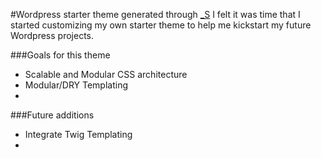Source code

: #Wordpress starter theme generated through [_S](http://underscores.me/)
I felt it was time that I started customizing my own starter theme to help me kickstart my future Wordpress projects.

###Goals for this theme
* Scalable and Modular CSS architecture
* Modular/DRY Templating
*

###Future additions
* Integrate Twig Templating
*
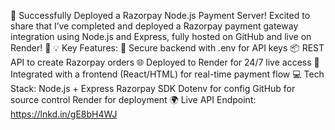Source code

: 🚀 Successfully Deployed a Razorpay Node.js Payment Server!
Excited to share that I’ve completed and deployed a Razorpay payment gateway integration using Node.js and Express, fully hosted on GitHub and live on Render! 🎉
💡 Key Features:
🔐 Secure backend with .env for API keys
📦 REST API to create Razorpay orders
🌐 Deployed to Render for 24/7 live access
🔄 Integrated with a frontend (React/HTML) for real-time payment flow
💻 Tech Stack:
Node.js + Express
Razorpay SDK
Dotenv for config
GitHub for source control
Render for deployment
🌍 Live API Endpoint: https://lnkd.in/gE8bH4WJ

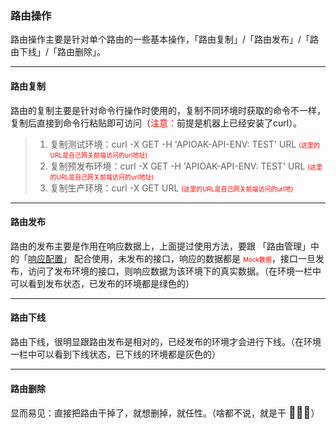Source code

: ### 路由操作

路由操作主要是针对单个路由的一些基本操作，「路由复制」/「路由发布」/「路由下线」/「路由删除」。

---

#### 路由复制

路由的复制主要是针对命令行操作时使用的，复制不同环境时获取的命令不一样，复制后直接到命令行粘贴即可访问（<font color="red">注意：</font>前提是机器上已经安装了curl）。
> 1. 复制测试环境：curl -X GET -H 'APIOAK-API-ENV: TEST' URL <font size=1 color="red">(这里的URL是自己网关前端访问的url地址)</font>
> 2. 复制预发布环境：curl -X GET -H 'APIOAK-API-ENV: TEST' URL <font size=1 color="red">(这里的URL是自己网关前端访问的url地址)</font>
> 3. 复制生产环境：curl -X GET URL <font size=1 color="red">(这里的URL是自己网关前端访问的url地)</font>

---

#### 路由发布

路由的发布主要是作用在响应数据上，上面提过使用方法，要跟 「路由管理」中的「[响应配置](.md)」 配合使用，未发布的接口，响应的数据都是 <font size=1 color="red">Mock数据</font>，接口一旦发布，访问了发布环境的接口，则响应数据为该环境下的真实数据。（在环境一栏中可以看到发布状态，已发布的环境都是绿色的）

---

#### 路由下线

路由下线，很明显跟路由发布是相对的，已经发布的环境才会进行下线。（在环境一栏中可以看到下线状态，已下线的环境都是灰色的）

----

#### 路由删除

显而易见：直接把路由干掉了，就想删掉，就任性。（啥都不说，就是干 <font size=4>**😬😬😬**</font>）
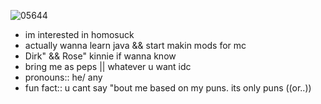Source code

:![05644](https://github.com/user-attachments/assets/9a41da4a-654c-48a2-a058-7088dc50a377)

- im interested in homosuck
- actually wanna learn java && start makin mods for mc
- Dirk" && Rose" kinnie if wanna know
- bring me as peps || whatever u want idc
- pronouns:: he/ any
- fun fact:: u cant say "bout me based on my puns. its only puns ((or..))


<!---
wwwpeps/wwwpeps is a ✨ special ✨ repository because its `README.md` (this file) appears on your GitHub profile.
You can click the Preview link to take a look at your changes.
--->
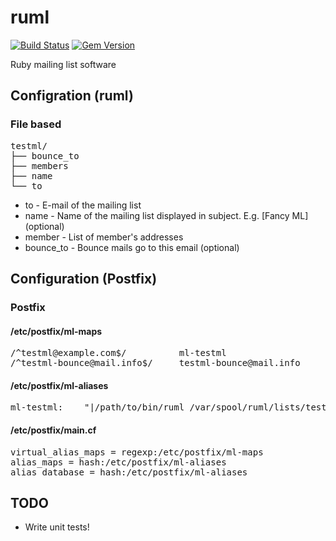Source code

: # ruml

[![Build Status](https://img.shields.io/travis/splattael/ruml.svg?branch=master)](https://travis-ci.org/splattael/ruml)
[![Gem Version](https://img.shields.io/gem/v/ruml.svg)](https://rubygems.org/gems/ruml)

Ruby mailing list software


## Configration (ruml)

### File based

<pre>
testml/
├── bounce_to
├── members
├── name
└── to
</pre>

* to        - E-mail of the mailing list
* name      - Name of the mailing list displayed in subject. E.g. \[Fancy ML\] (optional)
* member    - List of member's addresses
* bounce_to - Bounce mails go to this email (optional)


## Configuration (Postfix)

### Postfix

#### /etc/postfix/ml-maps

<pre>
/^testml@example.com$/          ml-testml
/^testml-bounce@mail.info$/     testml-bounce@mail.info
</pre>

#### /etc/postfix/ml-aliases

<pre>
ml-testml:    "|/path/to/bin/ruml /var/spool/ruml/lists/testml"
</pre>

#### /etc/postfix/main.cf

<pre>
virtual_alias_maps = regexp:/etc/postfix/ml-maps
alias_maps = hash:/etc/postfix/ml-aliases
alias_database = hash:/etc/postfix/ml-aliases
</pre>


## TODO

* Write unit tests!
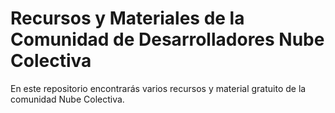 # Recursos y Materiales de la Comunidad de Desarrolladores Nube Colectiva

En este repositorio encontrarás varios recursos y material gratuito de la comunidad Nube Colectiva.

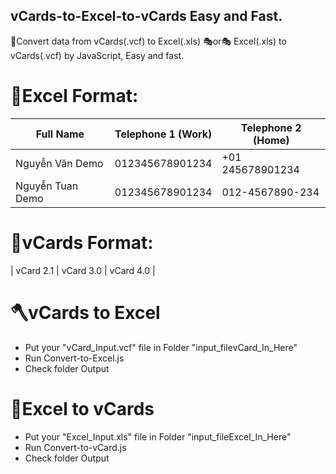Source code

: ## vCards-to-Excel-to-vCards Easy and Fast.

🎈Convert data from vCards(.vcf) to Excel(.xls) 🎭or🎭 Excel(.xls) to vCards(.vcf) by JavaScript, Easy and fast.

# 📕Excel Format:

| Full Name        | Telephone 1 (Work) | Telephone 2 (Home) |
| ---------------- | ------------------ | ------------------ |
| Nguyễn Văn Demo  | 012345678901234    | +01 245678901234   |
| Nguyễn Tuan Demo | 012345678901234    | 012-4567890-234    |

# 📙vCards Format:

| vCard 2.1 | vCard 3.0 | vCard 4.0 |

# 🪓vCards to Excel

- Put your "vCard_Input.vcf" file in Folder "input_filevCard_In_Here"
- Run Convert-to-Excel.js
- Check folder Output

# 🔨Excel to vCards

- Put your "Excel_Input.xls" file in Folder "input_fileExcel_In_Here"
- Run Convert-to-vCard.js
- Check folder Output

• • • •

What is required =
Leave out every line before the one containing "Telephone 2 (Home) |". Transcribe that line and all lines after it through the end of the data above, exactly.

Response below =
| Full Name        | Telephone 1 (Work) | Telephone 2 (Home) |
| ---------------- | ------------------ | ------------------ |
| Nguyễn Văn Demo  | 012345678901234    | +01 245678901234   |
| Nguyễn Tuan Demo | 012345678901234    | 012-4567890-234    |

# 📙vCards Format:

| vCard 2.1 | vCard 3.0 | vCard 4.0 |

# 🪓vCards to Excel

- Put your "vCard_Input.vcf" file in Folder "input_filevCard_In_Here"
- Run Convert-to-Excel.js
- Check folder Output

# 🔨Excel to vCards

- Put your "Excel_Input.xls" file in Folder "input_fileExcel_In_Here"
- Run Convert-to-vCard.js
- Check folder Output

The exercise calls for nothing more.